What the task requires. Output a verbatim copy of the data, cut off after the line that contains "送信するメッセージ, トランザクションの有効期限, ノードの手数料倍率最大許容値等)".

[Stored data]

-- Opening Marker --

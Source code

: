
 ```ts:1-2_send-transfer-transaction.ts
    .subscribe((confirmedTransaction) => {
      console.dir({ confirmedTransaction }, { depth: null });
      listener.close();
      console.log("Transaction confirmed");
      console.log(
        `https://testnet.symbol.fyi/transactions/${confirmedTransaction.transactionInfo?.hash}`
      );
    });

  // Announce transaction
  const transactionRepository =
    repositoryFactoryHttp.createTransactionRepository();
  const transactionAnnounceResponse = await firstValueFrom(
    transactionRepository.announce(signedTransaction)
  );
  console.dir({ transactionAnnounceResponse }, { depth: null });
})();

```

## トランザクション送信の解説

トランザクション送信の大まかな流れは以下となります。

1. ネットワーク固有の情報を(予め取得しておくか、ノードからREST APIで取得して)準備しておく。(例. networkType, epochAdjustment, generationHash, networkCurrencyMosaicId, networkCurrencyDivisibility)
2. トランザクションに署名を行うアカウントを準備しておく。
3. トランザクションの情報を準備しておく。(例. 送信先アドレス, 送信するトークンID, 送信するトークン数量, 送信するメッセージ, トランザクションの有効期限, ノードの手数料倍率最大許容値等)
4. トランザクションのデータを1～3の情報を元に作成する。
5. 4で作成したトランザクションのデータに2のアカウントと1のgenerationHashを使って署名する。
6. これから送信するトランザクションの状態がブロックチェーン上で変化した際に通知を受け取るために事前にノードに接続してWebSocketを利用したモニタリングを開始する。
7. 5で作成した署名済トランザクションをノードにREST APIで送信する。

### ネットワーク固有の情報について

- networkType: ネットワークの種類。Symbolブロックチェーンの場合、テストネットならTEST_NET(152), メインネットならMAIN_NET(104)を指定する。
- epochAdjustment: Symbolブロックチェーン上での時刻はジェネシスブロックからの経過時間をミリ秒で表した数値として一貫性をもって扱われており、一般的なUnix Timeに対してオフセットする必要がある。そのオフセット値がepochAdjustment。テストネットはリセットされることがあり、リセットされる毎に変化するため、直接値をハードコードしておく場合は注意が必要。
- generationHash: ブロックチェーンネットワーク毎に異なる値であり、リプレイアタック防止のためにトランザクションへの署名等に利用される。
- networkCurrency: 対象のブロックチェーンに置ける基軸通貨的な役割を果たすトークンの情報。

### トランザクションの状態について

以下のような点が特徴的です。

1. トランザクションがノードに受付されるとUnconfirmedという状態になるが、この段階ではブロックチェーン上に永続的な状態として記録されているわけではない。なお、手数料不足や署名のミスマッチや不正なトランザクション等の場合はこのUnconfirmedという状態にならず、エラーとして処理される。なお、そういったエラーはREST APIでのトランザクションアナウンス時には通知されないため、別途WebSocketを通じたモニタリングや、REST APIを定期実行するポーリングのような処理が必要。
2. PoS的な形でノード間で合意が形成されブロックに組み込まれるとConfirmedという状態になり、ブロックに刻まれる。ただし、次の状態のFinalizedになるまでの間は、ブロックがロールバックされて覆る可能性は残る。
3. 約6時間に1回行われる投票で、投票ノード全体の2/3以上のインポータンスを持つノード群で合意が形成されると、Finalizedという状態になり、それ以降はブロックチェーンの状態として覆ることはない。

-- Closing Marker --

Written response.
Source code

:
 ```ts:1-2_send-transfer-transaction.ts
    .subscribe((confirmedTransaction) => {
      console.dir({ confirmedTransaction }, { depth: null });
      listener.close();
      console.log("Transaction confirmed");
      console.log(
        `https://testnet.symbol.fyi/transactions/${confirmedTransaction.transactionInfo?.hash}`
      );
    });

  // Announce transaction
  const transactionRepository =
    repositoryFactoryHttp.createTransactionRepository();
  const transactionAnnounceResponse = await firstValueFrom(
    transactionRepository.announce(signedTransaction)
  );
  console.dir({ transactionAnnounceResponse }, { depth: null });
})();

```

## トランザクション送信の解説

トランザクション送信の大まかな流れは以下となります。

1. ネットワーク固有の情報を(予め取得しておくか、ノードからREST APIで取得して)準備しておく。(例. networkType, epochAdjustment, generationHash, networkCurrencyMosaicId, networkCurrencyDivisibility)
2. トランザクションに署名を行うアカウントを準備しておく。
3. トランザクションの情報を準備しておく。(例. 送信先アドレス, 送信するトークンID, 送信するトークン数量, 送信するメッセージ, トランザクションの有効期限, ノードの手数料倍率最大許容値等)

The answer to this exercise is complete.